The coin sent was worth as much, while
in the country, as the goods imported and
taking its place. It is only, then, a change of
form in a part of the national capital, from
that of gold and silver to other goods. He
admits, too, that while a part of the goods
received in exchange for the coin exported
may be materials, tools and provisions for the
employment of an additional industry, a part,
also, may be taken back in foreign wines,
silks, &c., to be consumed by idle people who
produce nothing; and so far the substitution
promotes prodigality, increases expense and
corruption, without increasing production.
So far also, then, it lessens the capital of the
nation.
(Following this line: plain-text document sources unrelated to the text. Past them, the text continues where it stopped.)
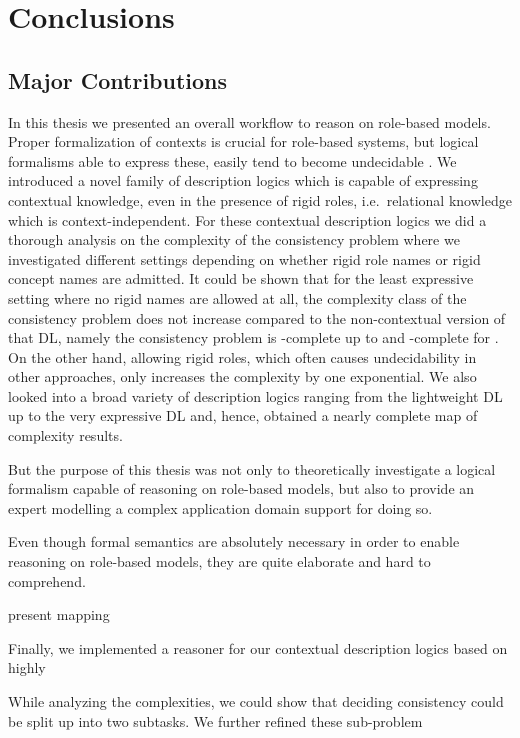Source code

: \chapter{Conclusions}
\label{cha:conclusions}


\section{Major Contributions}
\label{sec:major-contributions}

In this thesis we presented an overall workflow to reason on role-based models. Proper formalization
of contexts is crucial for role-based systems, but logical formalisms able to express these, easily
tend to become undecidable .  We introduced a novel family of description logics which is capable of
expressing contextual knowledge, even in the presence of rigid roles, i.e.\ relational knowledge
which is context-independent.  For these contextual description logics we did a thorough analysis on
the complexity of the consistency problem where we investigated different settings depending on
whether rigid role names or rigid concept names are admitted. It could be shown that for the least
expressive setting where no rigid names are allowed at all, the complexity class of the consistency
problem does not increase compared to the non-contextual version of that DL, namely the consistency
problem is \ExpTime-complete up to \SHOQSHOQ and \NExpTime-complete for \SHOIQSHOIQ. On the other
hand, allowing rigid roles, which often causes undecidability in other approaches, only increases
the complexity by one exponential.
%
We also looked into a broad variety of description logics
ranging from the lightweight DL \EL up to the very expressive DL \SHOIQ and, hence, obtained a
nearly complete map of complexity results.

But the purpose of this thesis was not only to theoretically investigate a logical formalism capable
of reasoning on role-based models, but also to provide an expert modelling a complex application
domain support for doing so.

Even though formal semantics are absolutely necessary in order to enable reasoning on role-based
models, they are quite elaborate and hard to comprehend.

present mapping



Finally, we implemented a reasoner for our contextual description logics based on highly 

While analyzing the complexities, we could show that deciding consistency could be split up into two
subtasks. We further refined these sub-problem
What may be the amount which the
conversion of the part exchanged for productive
goods may add to the former productive
mass, it is not easy to ascertain, because,
as he says, page 441, “it is impossible to determine
what is the proportion which the circulating
money of any country bears to the
whole value of the annual produce. It has
been computed by different authors, from a
fifth to a thirtieth of that value”. In the
United States it must be less than in any
other part of the commercial world; because
the great mass of their inhabitants being in
responsible circumstances, the great mass of
their exchanges in the country is effected on
credit, in their merchants' ledger, who supplies
all their wants through the year, and at
the end of it receives the produce of their
farms, or other articles of their industry. It
is a fact that a farmer with a revenue of ten
thousand dollars a year, may obtain all his
supplies from his merchant, and liquidate
them at the end of the year by the sale of his
produce to him, without the intervention of
a single dollar of cash. This, then, is merely
barter, and in this way of barter a great
portion of the annual produce of the United
States is exchanged without the intermediation
of cash. We might safely, then, state
our medium at the minimum of one-thirtieth.—
To J. W. Eppes. Washington ed. vi, 234. Ford ed., ix, 407.